**Problem details:**
Collect each line of the entries that holds the string "Navigate".
(Exercise data)
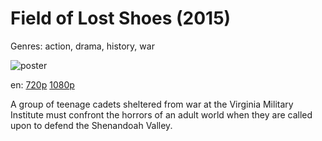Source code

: # Field of Lost Shoes (2015)

Genres: action, drama, history, war

![poster](http://image.tmdb.org/t/p/w500/wrh669ap3bXLGnUxMF7a9SjgSDf.jpg)

en:
  [720p](magnet:?xt=urn:btih:2C007843566C92E860D721C0887F8E4F6FE74838&tr=udp://glotorrents.pw:6969/announce&tr=udp://tracker.opentrackr.org:1337/announce&tr=udp://torrent.gresille.org:80/announce&tr=udp://tracker.openbittorrent.com:80&tr=udp://tracker.coppersurfer.tk:6969&tr=udp://tracker.leechers-paradise.org:6969&tr=udp://p4p.arenabg.ch:1337&tr=udp://tracker.internetwarriors.net:1337)
  [1080p](magnet:?xt=urn:btih:C93D29D13072D86EB2A695C7D340E9D77A65C841&tr=udp://glotorrents.pw:6969/announce&tr=udp://tracker.opentrackr.org:1337/announce&tr=udp://torrent.gresille.org:80/announce&tr=udp://tracker.openbittorrent.com:80&tr=udp://tracker.coppersurfer.tk:6969&tr=udp://tracker.leechers-paradise.org:6969&tr=udp://p4p.arenabg.ch:1337&tr=udp://tracker.internetwarriors.net:1337)
  


A group of teenage cadets sheltered from war at the Virginia Military Institute must confront the horrors of an adult world when they are called upon to defend the Shenandoah Valley.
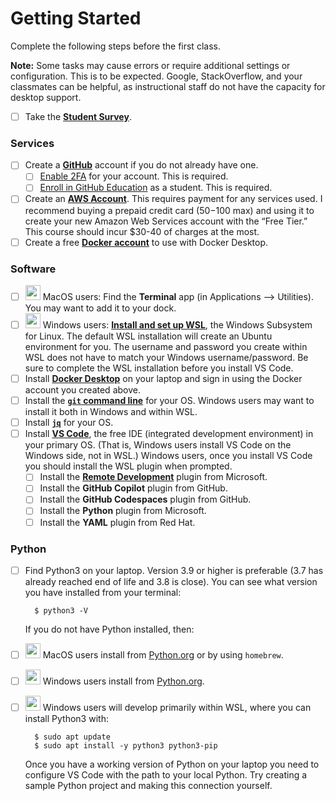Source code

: # Getting Started

Complete the following steps before the first class.

**Note:** Some tasks may cause errors or require additional settings or configuration. This is to be expected. Google, StackOverflow, and your classmates can be helpful, as instructional staff do not have the capacity for desktop support.

- [ ] Take the [**Student Survey**](https://virginia.az1.qualtrics.com/jfe/form/SV_799Osj0KfAPPJ7E).

### Services

- [ ] Create a [**GitHub**](https://github.com/) account if you do not already have one.
    - [ ] [Enable 2FA](https://github.com/settings/security) for your account. This is required.
    - [ ] [Enroll in GitHub Education](https://education.github.com/discount_requests/application) as a student. This is required.
- [ ] Create an [**AWS Account**](https://signin.aws.amazon.com/signup?request_type=register). This requires payment for any services used. I recommend buying a prepaid credit card ($50-$100 max) and using it to create your new Amazon Web Services account with the “Free Tier.” This course should incur $30-40 of charges at the most.
- [ ] Create a free [**Docker account**](https://app.docker.com/signup) to use with Docker Desktop.

### Software

- [ ] <img src="https://icons.iconarchive.com/icons/martz90/circle/128/apple-2-icon.png" width="24" height="24"> MacOS users: Find the **Terminal** app (in Applications --> Utilities). You may want to add it to your dock.
- [ ] <img src="https://icons.iconarchive.com/icons/martz90/circle/128/windows-8-icon.png" width="24" height="24"> Windows users: [**Install and set up WSL**](https://learn.microsoft.com/en-us/windows/wsl/install), the Windows Subsystem for Linux. The default WSL installation will create an Ubuntu environment for you. The username and password you create within WSL does not have to match your Windows username/password. Be sure to complete the WSL installation before you install VS Code.
- [ ] Install [**Docker Desktop**](https://www.docker.com/get-started/) on your laptop and sign in using the Docker account you created above.
- [ ] Install the [**`git` command line**](https://git-scm.com/downloads) for your OS. Windows users may want to install it both in Windows and within WSL. 
- [ ] Install [**`jq`**](https://jqlang.github.io/jq/) for your OS.
- [ ] Install [**VS Code**](https://code.visualstudio.com/), the free IDE (integrated development environment) in your primary OS. (That is, Windows users install VS Code on the Windows side, not in WSL.) Windows users, once you install VS Code you should install the WSL plugin when prompted.
    - [ ] Install the [**Remote Development**](https://marketplace.visualstudio.com/items?itemName=ms-vscode-remote.vscode-remote-extensionpack) plugin from Microsoft.
    - [ ] Install the **GitHub Copilot** plugin from GitHub.
    - [ ] Install the **GitHub Codespaces** plugin from GitHub.
    - [ ] Install the **Python** plugin from Microsoft.
    - [ ] Install the **YAML** plugin from Red Hat.

### Python

- [ ] Find Python3 on your laptop. Version 3.9 or higher is preferable (3.7 has already reached end of life and 3.8 is close). You can see what version you have installed from your terminal:

        $ python3 -V

    If you do not have Python installed, then:

- [ ] <img src="https://icons.iconarchive.com/icons/martz90/circle/128/apple-2-icon.png" width="24" height="24"> MacOS users install from [Python.org](https://www.python.org/downloads/) or by using `homebrew`.
- [ ] <img src="https://icons.iconarchive.com/icons/martz90/circle/128/windows-8-icon.png" width="24" height="24"> Windows users install from [Python.org](https://www.python.org/downloads/).
- [ ] <img src="https://icons.iconarchive.com/icons/martz90/circle/128/windows-8-icon.png" width="24" height="24"> Windows users will develop primarily within WSL, where you can install Python3 with:

        $ sudo apt update
        $ sudo apt install -y python3 python3-pip

    Once you have a working version of Python on your laptop you need to configure VS Code with the path to your local Python. Try creating a sample Python project and making this connection yourself.

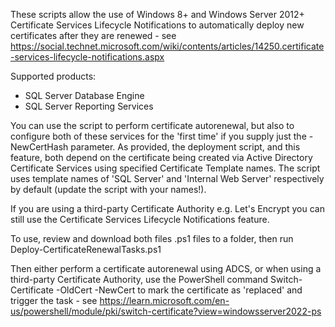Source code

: These scripts allow the use of Windows 8+ and Windows Server 2012+ Certificate Services Lifecycle Notifications to automatically deploy new certificates after they are renewed - see https://social.technet.microsoft.com/wiki/contents/articles/14250.certificate-services-lifecycle-notifications.aspx

Supported products:
 - SQL Server Database Engine
 - SQL Server Reporting Services

You can use the script to perform certificate autorenewal, but also to configure both of these services for the 'first time' if you supply just the -NewCertHash parameter. As provided, the deployment script, and this feature, both depend on the certificate being created via Active Directory Certificate Services using specified Certificate Template names. The script uses template names of 'SQL Server' and 'Internal Web Server' respectively by default (update the script with your names!).

If you are using a third-party Certificate Authority e.g. Let's Encrypt you can still use the Certificate Services Lifecycle Notifications feature.

To use, review and download both files .ps1 files to a folder, then run Deploy-CertificateRenewalTasks.ps1

Then either perform a certificate autorenewal using ADCS, or when using a third-party Certificate Authority, use the PowerShell command Switch-Certificate -OldCert <thumbprint> -NewCert <thumbprint> to mark the certificate as 'replaced' and trigger the task - see https://learn.microsoft.com/en-us/powershell/module/pki/switch-certificate?view=windowsserver2022-ps

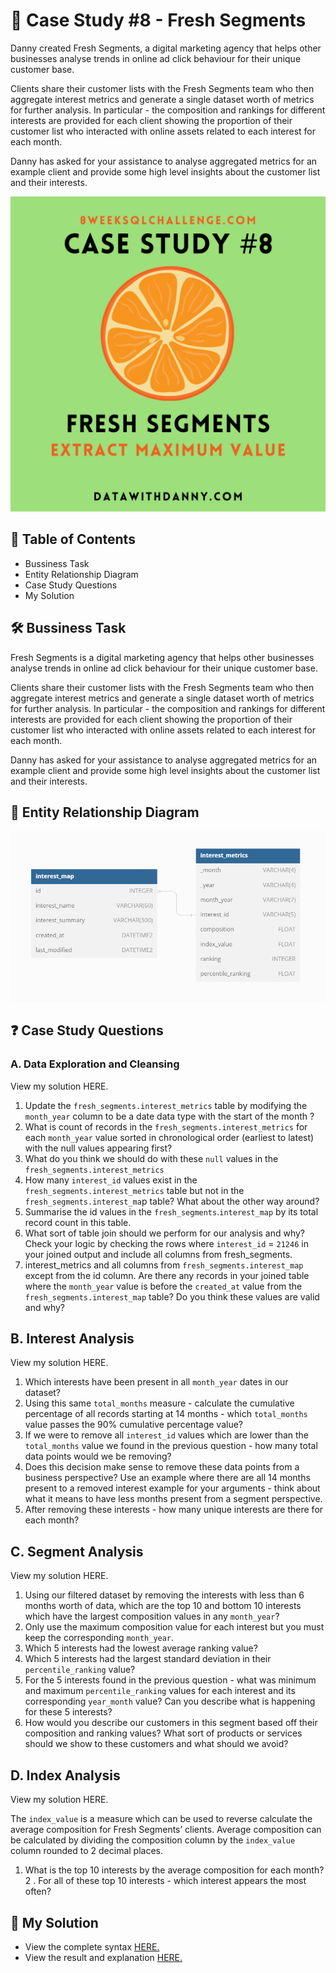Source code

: 
# 🍊 Case Study #8 - Fresh Segments

Danny created Fresh Segments, a digital marketing agency that helps other businesses analyse trends in online ad click behaviour for their unique customer base.

Clients share their customer lists with the Fresh Segments team who then aggregate interest metrics and generate a single dataset worth of metrics for further analysis. In particular - the composition and rankings for different interests are provided for each client showing the proportion of their customer list who interacted with online assets related to each interest for each month.

Danny has asked for your assistance to analyse aggregated metrics for an example client and provide some high level insights about the customer list and their interests.

![pic](https://github.com/HarshaliSonawane-128/SQL-Projects/blob/main/Case%20Study%20.8%20-%20Fresh%20Segments/8.png)

## 📕 Table of Contents
- Bussiness Task
- Entity Relationship Diagram
- Case Study Questions
- My Solution
## 🛠️ Bussiness Task
Fresh Segments is a digital marketing agency that helps other businesses analyse trends in online ad click behaviour for their unique customer base.

Clients share their customer lists with the Fresh Segments team who then aggregate interest metrics and generate a single dataset worth of metrics for further analysis. In particular - the composition and rankings for different interests are provided for each client showing the proportion of their customer list who interacted with online assets related to each interest for each month.

Danny has asked for your assistance to analyse aggregated metrics for an example client and provide some high level insights about the customer list and their interests.

## 🔐 Entity Relationship Diagram
![DSD](https://github.com/HarshaliSonawane-128/SQL-Projects/blob/main/Case%20Study%20.8%20-%20Fresh%20Segments/ERD-8.png)

## ❓ Case Study Questions

### A. Data Exploration and Cleansing
View my solution HERE.

1. Update the `fresh_segments.interest_metrics` table by modifying the `month_year` column to be a date data type with the start of the month ?
2. What is count of records in the `fresh_segments.interest_metrics` for each `month_year` value sorted in chronological order (earliest to latest) with the null values appearing first?
3. What do you think we should do with these `null` values in the `fresh_segments.interest_metrics`
4. How many `interest_id` values exist in the `fresh_segments.interest_metrics` table but not in the `fresh_segments.interest_ma`p table? What about the other way around?
5. Summarise the id values in the `fresh_segments`.`interest_map` by its total record count in this table.
6. What sort of table join should we perform for our analysis and why? Check your logic by checking the rows where `interest_id` = `21246` in your joined output and include all columns from fresh_segments.
7. interest_metrics and all columns from `fresh_segments.interest_map` except from the id column.
Are there any records in your joined table where the `month_year` value is before the `created_at` value from the `fresh_segments.interest_map` table? Do you think these values are valid and why?

## B. Interest Analysis
View my solution HERE.

1. Which interests have been present in all `month_year` dates in our dataset?
2. Using this same `total_months` measure - calculate the cumulative percentage of all records starting at 14 months - which `total_months` value passes the 90% cumulative percentage value?
3. If we were to remove all `interest_id` values which are lower than the `total_months` value we found in the previous question - how many total data points would we be removing?
4. Does this decision make sense to remove these data points from a business perspective? Use an example where there are all 14 months present to a removed interest example for your arguments - think about what it means to have less months present from a segment perspective.
5. After removing these interests - how many unique interests are there for each month?

## C. Segment Analysis
View my solution HERE.

1. Using our filtered dataset by removing the interests with less than 6 months worth of data, which are the top 10 and bottom 10 interests which have the largest composition values in any `month_year`?
3. Only use the maximum composition value for each interest but you must keep the corresponding `month_year`.
2. Which 5 interests had the lowest average ranking value?
3. Which 5 interests had the largest standard deviation in their `percentile_ranking` value?
4. For the 5 interests found in the previous question - what was minimum and maximum `percentile_ranking` values for each interest and its corresponding `year_month` value? Can you describe what is happening for these 5 interests?
4. How would you describe our customers in this segment based off their composition and ranking values? What sort of products or services should we show to these customers and what should we avoid?

## D. Index Analysis
View my solution HERE.

The `index_value` is a measure which can be used to reverse calculate the average composition for Fresh Segments’ clients.
Average composition can be calculated by dividing the composition column by the `index_value` column rounded to 2 decimal places.

1. What is the top 10 interests by the average composition for each month?
2 . For all of these top 10 interests - which interest appears the most often?

## 🚀 My Solution
- View the complete syntax [HERE.](https://github.com/HarshaliSonawane-128/SQL-Projects/tree/main/Case%20Study%20.8%20-%20Fresh%20Segments/Syntax)
- View the result and explanation [HERE.](https://github.com/HarshaliSonawane-128/SQL-Projects/tree/main/Case%20Study%20.8%20-%20Fresh%20Segments/Solutions)
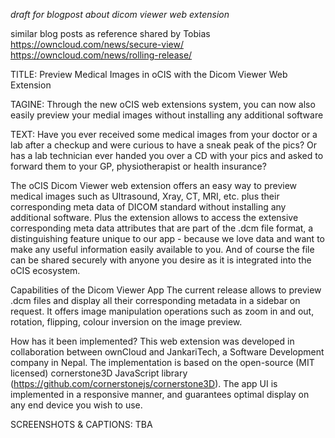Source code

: _draft for blogpost about dicom viewer web extension_

similar blog posts as reference shared by Tobias
https://owncloud.com/news/secure-view/
https://owncloud.com/news/rolling-release/



TITLE:
Preview Medical Images in oCIS with the Dicom Viewer Web Extension

TAGINE:
Through the new oCIS web extensions system, you can now also easily preview your medial images without installing any additional software

TEXT:
Have you ever received some medical images from your doctor or a lab after a checkup and were curious to have a sneak peak of the pics? Or has a lab technician ever handed you over a CD with your pics and asked to forward them to your GP, physiotherapist or health insurance?

The oCIS Dicom Viewer web extension offers an easy way to preview medical images such as Ultrasound, Xray, CT, MRI, etc. plus their corresponding meta data of DICOM standard without installing any additional software. Plus the extension allows to access the extensive corresponding meta data attributes that are part of the .dcm file format, a distinguishing feature unique to our app - because we love data and want to make any useful information easily available to you. And of course the file can be shared securely with anyone you desire as it is integrated into the oCIS ecosystem.

Capabilities of the Dicom Viewer App
The current release allows to preview .dcm files and display all their corresponding metadata in a sidebar on request. It offers image manipulation operations such as zoom in and out, rotation, flipping, colour inversion on the image preview.



How has it been implemented?
This web extension was developed in collaboration between ownCloud and JankariTech, a Software Development company in Nepal. The implementation is based on the open-source (MIT licensed) cornerstone3D JavaScript library (https://github.com/cornerstonejs/cornerstone3D). The app UI is implemented in a responsive manner, and guarantees optimal display on any end device you wish to use.







SCREENSHOTS & CAPTIONS:
TBA
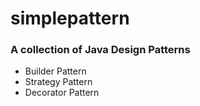 simplepattern
=============

### A collection of Java Design Patterns

* Builder Pattern
* Strategy Pattern
* Decorator Pattern
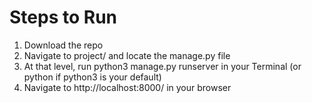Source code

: # Steps to Run
1. Download the repo
2. Navigate to project/ and locate the manage.py file
3. At that level, run python3 manage.py runserver in your Terminal (or python if python3 is your default)
4. Navigate to http://localhost:8000/ in your browser
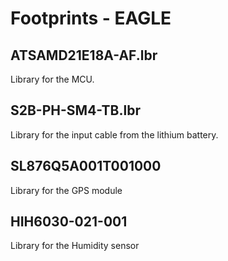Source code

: # Footprints - EAGLE

## ATSAMD21E18A-AF.lbr

Library for the MCU.

## S2B-PH-SM4-TB.lbr

Library for the input cable from the lithium battery.

## SL876Q5A001T001000

Library for the GPS module

## HIH6030-021-001

Library for the Humidity sensor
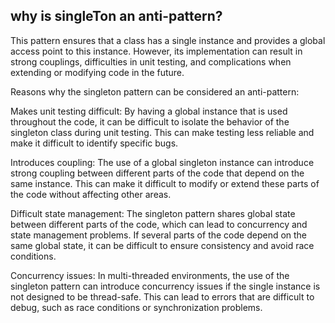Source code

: ## why is singleTon an anti-pattern?

This pattern ensures that a class has a single instance and provides a global access point to this instance. However, its implementation can result in strong couplings, difficulties in unit testing, and complications when extending or modifying code in the future.

Reasons why the singleton pattern can be considered an anti-pattern:

Makes unit testing difficult: By having a global instance that is used throughout the code, it can be difficult to isolate the behavior of the singleton class during unit testing. This can make testing less reliable and make it difficult to identify specific bugs.

Introduces coupling: The use of a global singleton instance can introduce strong coupling between different parts of the code that depend on the same instance. This can make it difficult to modify or extend these parts of the code without affecting other areas.

Difficult state management: The singleton pattern shares global state between different parts of the code, which can lead to concurrency and state management problems. If several parts of the code depend on the same global state, it can be difficult to ensure consistency and avoid race conditions.

Concurrency issues: In multi-threaded environments, the use of the singleton pattern can introduce concurrency issues if the single instance is not designed to be thread-safe. This can lead to errors that are difficult to debug, such as race conditions or synchronization problems.
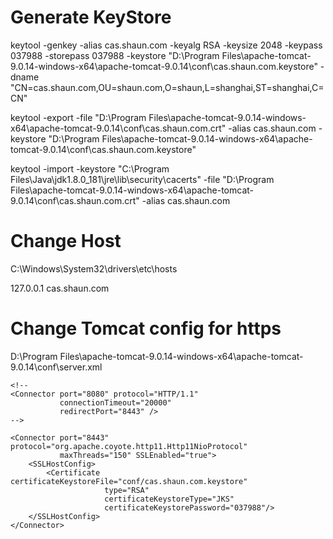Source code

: # Generate KeyStore

keytool -genkey -alias cas.shaun.com -keyalg RSA -keysize 2048 -keypass 037988 -storepass 037988 -keystore "D:\Program Files\apache-tomcat-9.0.14-windows-x64\apache-tomcat-9.0.14\conf\cas.shaun.com.keystore" -dname "CN=cas.shaun.com,OU=shaun.com,O=shaun,L=shanghai,ST=shanghai,C=CN"

keytool -export -file "D:\Program Files\apache-tomcat-9.0.14-windows-x64\apache-tomcat-9.0.14\conf\cas.shaun.com.crt" -alias cas.shaun.com -keystore "D:\Program Files\apache-tomcat-9.0.14-windows-x64\apache-tomcat-9.0.14\conf\cas.shaun.com.keystore"

keytool -import -keystore "C:\Program Files\Java\jdk1.8.0_181\jre\lib\security\cacerts" -file "D:\Program Files\apache-tomcat-9.0.14-windows-x64\apache-tomcat-9.0.14\conf\cas.shaun.com.crt" -alias cas.shaun.com

# Change Host

C:\Windows\System32\drivers\etc\hosts

127.0.0.1 cas.shaun.com

# Change Tomcat config for https

D:\Program Files\apache-tomcat-9.0.14-windows-x64\apache-tomcat-9.0.14\conf\server.xml

    <!--
    <Connector port="8080" protocol="HTTP/1.1"
               connectionTimeout="20000"
               redirectPort="8443" />
    -->

    <Connector port="8443" protocol="org.apache.coyote.http11.Http11NioProtocol"
               maxThreads="150" SSLEnabled="true">
        <SSLHostConfig>
            <Certificate certificateKeystoreFile="conf/cas.shaun.com.keystore"
                         type="RSA" 
                         certificateKeystoreType="JKS" 
                         certificateKeystorePassword="037988"/>
        </SSLHostConfig>
    </Connector>

#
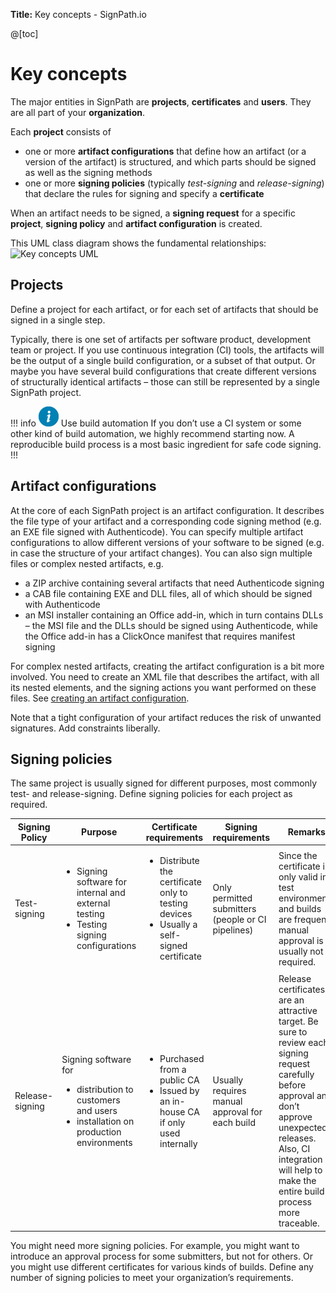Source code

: **Title:** Key concepts - SignPath.io

@[toc]

# Key concepts

The major entities in SignPath are **projects**, **certificates** and **users**. They are all part of your **organization**.

Each **project** consists of

* one or more **artifact configurations** that define how an artifact (or a version of the artifact) is structured, and which parts should be signed as well as the signing methods
* one or more **signing policies** (typically *test-signing* and *release-signing*) that declare the rules for signing and specify a **certificate**

When an artifact needs to be signed, a **signing request** for a specific **project**, **signing policy** and **artifact configuration** is created.

This UML class diagram shows the fundamental relationships:
![Key concepts UML](documentation_key-concepts_v2.png)

## Projects

Define a project for each artifact, or for each set of artifacts that should be signed in a single step.

Typically, there is one set of artifacts per software product, development team or project. If you use continuous integration (CI) tools, the artifacts will be the output of a single build configuration, or a subset of that output. Or maybe you have several build configurations that create different versions of structurally identical artifacts – those can still be represented by a single SignPath project.

!!! info ![Information](info.png) Use build automation
If you don’t use a CI system or some other kind of build automation, we highly recommend starting now. A reproducible build process is a most basic ingredient for safe code signing.
!!!

## Artifact configurations

At the core of each SignPath project is an artifact configuration. It describes the file type of your artifact and a corresponding code signing method (e.g. an EXE file signed with Authenticode). You can specify multiple artifact configurations to allow different versions of your software to be signed (e.g. in case the structure of your artifact changes). You can also sign multiple files or complex nested artifacts, e.g.

* a ZIP archive containing several artifacts that need Authenticode signing
* a CAB file containing EXE and DLL files, all of which should be signed with Authenticode
* an MSI installer containing an Office add-in, which in turn contains DLLs – the MSI file and the DLLs should be signed using Authenticode, while the Office add-in has a ClickOnce manifest that requires manifest signing

For complex nested artifacts, creating the artifact configuration is a bit more involved. You need to create an XML file that describes the artifact, with all its nested elements, and the signing actions you want performed on these files. See [creating an artifact configuration][artifact configuration].

Note that a tight configuration of your artifact reduces the risk of unwanted signatures. Add constraints liberally.

## Signing policies

The same project is usually signed for different purposes, most commonly test- and release-signing. Define signing policies for each project as required.
<table style="table-layout: auto;">
<thead>
  <tr>
    <th style="width: 10%;">Signing Policy</th>
    <th style="width: 20%;">Purpose</th>
    <th style="width: 20%;">Certificate requirements</th>
    <th style="width: 20%;">Signing requirements</th>
    <th style="width: 30%;">Remarks</th>
  </tr>
</thead>
<tbody>
  <tr>
    <td>Test-signing</td>
    <td>

* Signing software for internal and external testing
* Testing signing configurations

</td><td>

* Distribute the certificate only to testing devices
* Usually a self-signed certificate

</td>
    <td>Only permitted submitters (people or CI pipelines)</td>
    <td>Since the certificate is only valid in test environments and builds are frequent, manual approval is usually not required.</td>
  </tr>
  <tr>
    <td>Release-signing</td>
    <td>

Signing software for

* distribution to customers and users
* installation on production environments

</td><td>

* Purchased from a public CA
* Issued by an in-house CA if only used internally

</td>
    <td>Usually requires manual approval for each build</td>
    <td>Release certificates are an attractive target. Be sure to review each signing request carefully before approval and don’t approve unexpected releases. Also, CI integration will help to make the entire build process more traceable.</td>
  </tr>
</tbody>
</table>

You might need more signing policies. For example, you might want to introduce an approval process for some submitters, but not for others. Or you might use different certificates for various kinds of builds. Define any number of signing policies to meet your organization’s requirements.

[artifact configuration]: 3_artifact_configuration.md.html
(End Exercise data)
**Response:**
2. Navigate to project/ and locate the manage.py file
4. Navigate to http://localhost:8000/ in your browser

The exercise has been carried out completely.